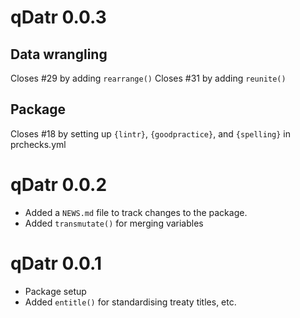 # qDatr 0.0.3

## Data wrangling
Closes #29 by adding `rearrange()` 
Closes #31 by adding `reunite()`

## Package
Closes #18 by setting up `{lintr}`, `{goodpractice}`, and `{spelling}` in prchecks.yml

# qDatr 0.0.2

* Added a `NEWS.md` file to track changes to the package.
* Added `transmutate()` for merging variables

# qDatr 0.0.1

* Package setup
* Added `entitle()` for standardising treaty titles, etc.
....
In the lines above, find each one with "Added" and list it.

* Added a `NEWS.md` file to track changes to the package.
* Added `transmutate()` for merging variables
* Added `entitle()` for standardising treaty titles, etc.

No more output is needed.